§ **Exercise brief**:
Take the line containing "last month happened" and every line after it to the end of the data, and write them out exactly as they appear.

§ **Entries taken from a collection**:
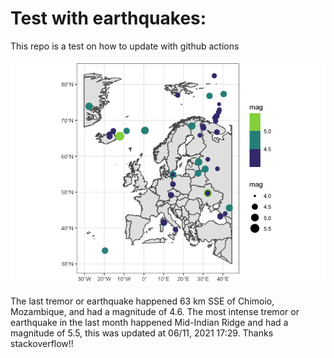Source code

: <!-- README.md is generated from README.Rmd. Please edit that file -->

Test with earthquakes:
======================

This repo is a test on how to update with github actions

![](man/figures/README-unnamed-chunk-2-1.png)

The last tremor or earthquake happened 63 km SSE of Chimoio, Mozambique,
and had a magnitude of 4.6. The most intense tremor or earthquake in the
last month happened Mid-Indian Ridge and had a magnitude of 5.5, this
was updated at 06/11, 2021 17:29. Thanks stackoverflow!!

§ **Answer box**:
last month happened Mid-Indian Ridge and had a magnitude of 5.5, this
was updated at 06/11, 2021 17:29. Thanks stackoverflow!!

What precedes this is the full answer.